[MATERIAL FOR THIS TASK — start]

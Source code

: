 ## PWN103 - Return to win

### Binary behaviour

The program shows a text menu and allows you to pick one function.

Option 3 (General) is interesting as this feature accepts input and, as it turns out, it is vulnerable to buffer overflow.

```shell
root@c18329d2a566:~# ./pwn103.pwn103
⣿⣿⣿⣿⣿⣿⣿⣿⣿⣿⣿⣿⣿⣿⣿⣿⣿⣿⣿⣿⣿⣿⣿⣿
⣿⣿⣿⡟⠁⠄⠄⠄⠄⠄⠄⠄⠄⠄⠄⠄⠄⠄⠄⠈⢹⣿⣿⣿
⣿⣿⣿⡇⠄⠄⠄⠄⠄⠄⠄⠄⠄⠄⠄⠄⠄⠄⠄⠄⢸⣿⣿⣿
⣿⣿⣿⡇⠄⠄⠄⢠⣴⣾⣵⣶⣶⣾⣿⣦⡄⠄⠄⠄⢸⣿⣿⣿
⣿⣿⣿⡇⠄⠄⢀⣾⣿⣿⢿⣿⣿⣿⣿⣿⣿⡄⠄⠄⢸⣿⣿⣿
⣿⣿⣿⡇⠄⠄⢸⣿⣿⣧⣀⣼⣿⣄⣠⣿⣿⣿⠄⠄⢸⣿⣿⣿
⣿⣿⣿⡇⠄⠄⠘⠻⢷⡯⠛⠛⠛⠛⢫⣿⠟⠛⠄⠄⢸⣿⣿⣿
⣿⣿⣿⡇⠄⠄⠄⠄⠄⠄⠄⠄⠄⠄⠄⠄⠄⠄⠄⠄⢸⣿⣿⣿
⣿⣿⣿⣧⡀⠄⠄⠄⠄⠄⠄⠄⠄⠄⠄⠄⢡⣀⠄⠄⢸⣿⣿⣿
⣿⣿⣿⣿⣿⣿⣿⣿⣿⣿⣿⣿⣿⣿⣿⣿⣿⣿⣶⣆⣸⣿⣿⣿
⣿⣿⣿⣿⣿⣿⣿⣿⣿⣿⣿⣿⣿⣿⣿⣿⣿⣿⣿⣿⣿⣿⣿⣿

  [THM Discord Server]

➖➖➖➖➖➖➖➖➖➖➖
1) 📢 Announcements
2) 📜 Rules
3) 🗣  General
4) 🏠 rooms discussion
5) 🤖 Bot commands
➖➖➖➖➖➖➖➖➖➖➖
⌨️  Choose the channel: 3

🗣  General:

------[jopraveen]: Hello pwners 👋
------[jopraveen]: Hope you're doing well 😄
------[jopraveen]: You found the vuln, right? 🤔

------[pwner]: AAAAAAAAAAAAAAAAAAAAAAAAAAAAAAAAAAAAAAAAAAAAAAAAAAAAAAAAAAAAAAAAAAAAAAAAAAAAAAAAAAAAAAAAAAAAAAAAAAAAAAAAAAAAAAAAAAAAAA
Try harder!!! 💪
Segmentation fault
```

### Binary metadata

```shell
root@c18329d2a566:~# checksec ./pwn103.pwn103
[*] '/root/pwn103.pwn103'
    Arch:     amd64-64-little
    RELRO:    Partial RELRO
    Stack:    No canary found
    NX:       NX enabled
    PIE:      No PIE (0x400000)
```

[MATERIAL FOR THIS TASK — finish]

#### WHAT IS REQUIRED
Output the records exactly.

#### RESULT OF THIS TASK
Source code

: ## PWN103 - Return to win

### Binary behaviour

The program shows a text menu and allows you to pick one function.

Option 3 (General) is interesting as this feature accepts input and, as it turns out, it is vulnerable to buffer overflow.

```shell
root@c18329d2a566:~# ./pwn103.pwn103
⣿⣿⣿⣿⣿⣿⣿⣿⣿⣿⣿⣿⣿⣿⣿⣿⣿⣿⣿⣿⣿⣿⣿⣿
⣿⣿⣿⡟⠁⠄⠄⠄⠄⠄⠄⠄⠄⠄⠄⠄⠄⠄⠄⠈⢹⣿⣿⣿
⣿⣿⣿⡇⠄⠄⠄⠄⠄⠄⠄⠄⠄⠄⠄⠄⠄⠄⠄⠄⢸⣿⣿⣿
⣿⣿⣿⡇⠄⠄⠄⢠⣴⣾⣵⣶⣶⣾⣿⣦⡄⠄⠄⠄⢸⣿⣿⣿
⣿⣿⣿⡇⠄⠄⢀⣾⣿⣿⢿⣿⣿⣿⣿⣿⣿⡄⠄⠄⢸⣿⣿⣿
⣿⣿⣿⡇⠄⠄⢸⣿⣿⣧⣀⣼⣿⣄⣠⣿⣿⣿⠄⠄⢸⣿⣿⣿
⣿⣿⣿⡇⠄⠄⠘⠻⢷⡯⠛⠛⠛⠛⢫⣿⠟⠛⠄⠄⢸⣿⣿⣿
⣿⣿⣿⡇⠄⠄⠄⠄⠄⠄⠄⠄⠄⠄⠄⠄⠄⠄⠄⠄⢸⣿⣿⣿
⣿⣿⣿⣧⡀⠄⠄⠄⠄⠄⠄⠄⠄⠄⠄⠄⢡⣀⠄⠄⢸⣿⣿⣿
⣿⣿⣿⣿⣿⣿⣿⣿⣿⣿⣿⣿⣿⣿⣿⣿⣿⣿⣶⣆⣸⣿⣿⣿
⣿⣿⣿⣿⣿⣿⣿⣿⣿⣿⣿⣿⣿⣿⣿⣿⣿⣿⣿⣿⣿⣿⣿⣿

  [THM Discord Server]

➖➖➖➖➖➖➖➖➖➖➖
1) 📢 Announcements
2) 📜 Rules
3) 🗣  General
4) 🏠 rooms discussion
5) 🤖 Bot commands
➖➖➖➖➖➖➖➖➖➖➖
⌨️  Choose the channel: 3

🗣  General:

------[jopraveen]: Hello pwners 👋
------[jopraveen]: Hope you're doing well 😄
------[jopraveen]: You found the vuln, right? 🤔

------[pwner]: AAAAAAAAAAAAAAAAAAAAAAAAAAAAAAAAAAAAAAAAAAAAAAAAAAAAAAAAAAAAAAAAAAAAAAAAAAAAAAAAAAAAAAAAAAAAAAAAAAAAAAAAAAAAAAAAAAAAAA
Try harder!!! 💪
Segmentation fault
```

### Binary metadata

```shell
root@c18329d2a566:~# checksec ./pwn103.pwn103
[*] '/root/pwn103.pwn103'
    Arch:     amd64-64-little
    RELRO:    Partial RELRO
    Stack:    No canary found
    NX:       NX enabled
    PIE:      No PIE (0x400000)
```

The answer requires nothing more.